Questo è il progetto di Dio, che era stato già indicato, sia pure non in modo così esplicito, nelle profezie e, in particolare, nei canti del Servo del Signore.
Gli oracoli di Isaia sul Servo del Signore non parlano esplicitamente del Messia, per cui lasciano adito a varie interpretazioni. Tuttavia annunciano una sorte dolorosa per il Servo del Signore: egli deve presentare il dorso ai flagellatori, la guancia a coloro che gli strappano la barba, non sottrarre la faccia agli insulti e agli sputi. La sua è una sorte veramente umiliante.
Ma il Servo del Signore dice: «Il Signore Dio mi assiste, per questo non resto confuso, per questo rendo la mia faccia dura come pietra, sapendo di non restare deluso». In questa sorte umiliante il Servo del Signore è sicuro di essere assistito da Dio.

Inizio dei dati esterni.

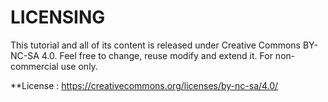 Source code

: # LICENSING

This tutorial and all of its content is released under Creative Commons BY-NC-SA 4.0.
Feel free to change, reuse modify and extend it.
For non-commercial use only.

**License : https://creativecommons.org/licenses/by-nc-sa/4.0/

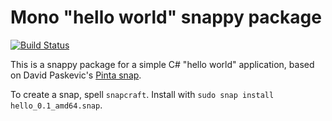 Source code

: # Mono "hello world" snappy package

[![Build Status](https://travis-ci.org/jonathanvdc/mono-hello-world-snap.svg?branch=master)](https://travis-ci.org/jonathanvdc/mono-hello-world-snap)

This is a snappy package for a simple C# "hello world" application, based on David Paskevic's [Pinta snap](https://github.com/casept/snap-pinta).

To create a snap, spell `snapcraft`. Install with `sudo snap install hello_0.1_amd64.snap`.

Perciò non perde il coraggio, anzi mostra una straordinaria fermezza.
Dopo l’annuncio della passione Gesù dà un insegnamento generale, valido per tutti quelli che vogliono diventare suoi discepoli: «Se qualcuno vuol venire dietro di me, rinneghi se stesso, prenda la sua croce e mi segua». Sono parole molto chiare, che cancellano tutte le illusioni di chi vuol diventare discepolo del Messia per trionfare con lui e soddisfare le proprie aspirazioni umane spontanee. Gesù dice che bisogna rinnegare se stessi - quindi, rinunciare alle proprie aspirazioni umane di trionfo, successo e dominio -, prendere la propria croce e seguirlo.
Poi dà una regola generale: «Chi vorrà salvare la propria vita, la perderà; ma chi perderà la propria vita per causa mia e del vangelo, la salverà». Per capire questo principio importante di Gesù, dobbiamo ricordare che la vocazione dell’uomo è una vocazione all’amore: Dio, che è amore, ci ha creati per comunicarci il suo amore e renderci capaci di vivere nell’amore.

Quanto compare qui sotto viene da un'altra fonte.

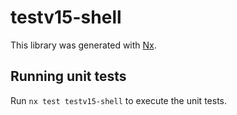 # testv15-shell

This library was generated with [Nx](https://nx.dev).

## Running unit tests

Run `nx test testv15-shell` to execute the unit tests.
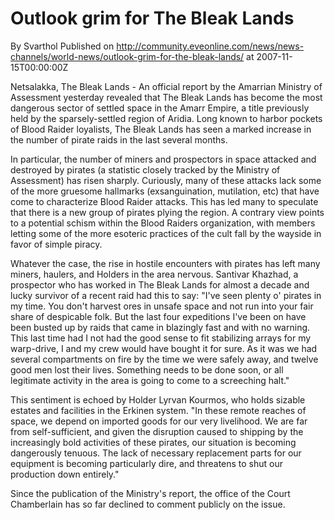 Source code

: # Outlook grim for The Bleak Lands
By Svarthol
Published on http://community.eveonline.com/news/news-channels/world-news/outlook-grim-for-the-bleak-lands/ at 2007-11-15T00:00:00Z

Netsalakka, The Bleak Lands - An official report by the Amarrian Ministry of Assessment yesterday revealed that The Bleak Lands has become the most dangerous sector of settled space in the Amarr Empire, a title previously held by the sparsely-settled region of Aridia. Long known to harbor pockets of Blood Raider loyalists, The Bleak Lands has seen a marked increase in the number of pirate raids in the last several months.  
  
In particular, the number of miners and prospectors in space attacked and destroyed by pirates (a statistic closely tracked by the Ministry of Assessment) has risen sharply. Curiously, many of these attacks lack some of the more gruesome hallmarks (exsanguination, mutilation, etc) that have come to characterize Blood Raider attacks. This has led many to speculate that there is a new group of pirates plying the region. A contrary view points to a potential schism within the Blood Raiders organization, with members letting some of the more esoteric practices of the cult fall by the wayside in favor of simple piracy.  
  
Whatever the case, the rise in hostile encounters with pirates has left many miners, haulers, and Holders in the area nervous. Santivar Khazhad, a prospector who has worked in The Bleak Lands for almost a decade and lucky survivor of a recent raid had this to say: "I've seen plenty o' pirates in my time. You don't harvest ores in unsafe space and not run into your fair share of despicable folk. But the last four expeditions I've been on have been busted up by raids that came in blazingly fast and with no warning. This last time had I not had the good sense to fit stabilizing arrays for my warp-drive, I and my crew would have bought it for sure. As it was we had several compartments on fire by the time we were safely away, and twelve good men lost their lives. Something needs to be done soon, or all legitimate activity in the area is going to come to a screeching halt."  
  
This sentiment is echoed by Holder Lyrvan Kourmos, who holds sizable estates and facilities in the Erkinen system. "In these remote reaches of space, we depend on imported goods for our very livelihood. We are far from self-sufficient, and given the disruption caused to shipping by the increasingly bold activities of these pirates, our situation is becoming dangerously tenuous. The lack of necessary replacement parts for our equipment is becoming particularly dire, and threatens to shut our production down entirely."  
  
Since the publication of the Ministry's report, the office of the Court Chamberlain has so far declined to comment publicly on the issue.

Pertanto, la felicità dell’uomo non si trova nell’egoismo, ma nell’amore. Chi vuol salvare la propria vita, la perde, perché si mette sulla via dell’egoismo, e non può trovare in essa la vera gioia. Invece, chi accetta di perdere la propria vita per causa di Gesù e del suo Vangelo, la salva, perché si mette decisamente sulla via dell’amore: per amore del Signore accetta una sorte difficile, un combattimento duro; accetta di perdere la propria vita per amore, e così raggiunge la gioia perfetta e definitiva.
Dobbiamo tener sempre presente questo insegnamento di Gesù, perché la nostra tendenza spontanea è quella di cercare in maniera immediata la felicità, e quindi di metterci sulla via dell’egoismo, che non conduce alla vera gioia. Dobbiamo accettare sempre di perdere la nostra vita, cioè di rinunciare ai nostri interessi immediati, per cercare il regno di Dio, che è il regno dell’amore, della pace e della gioia.
Per fede, siamo chiamati a perdere la nostra vita per amore, e così otterremo la vera vita, la vera gioia e la felicità eterna. I martiri hanno avuto il coraggio di perdere la propria vita per amore del Signore, e così hanno raggiunto la vera gioia e la felicità eterna. Anche noi dobbiamo seguire sempre questo orientamento, avendo una fede che ci liberi sempre più dal nostro egoismo e che ci metta sempre più sulla via della generosità e dell’amore.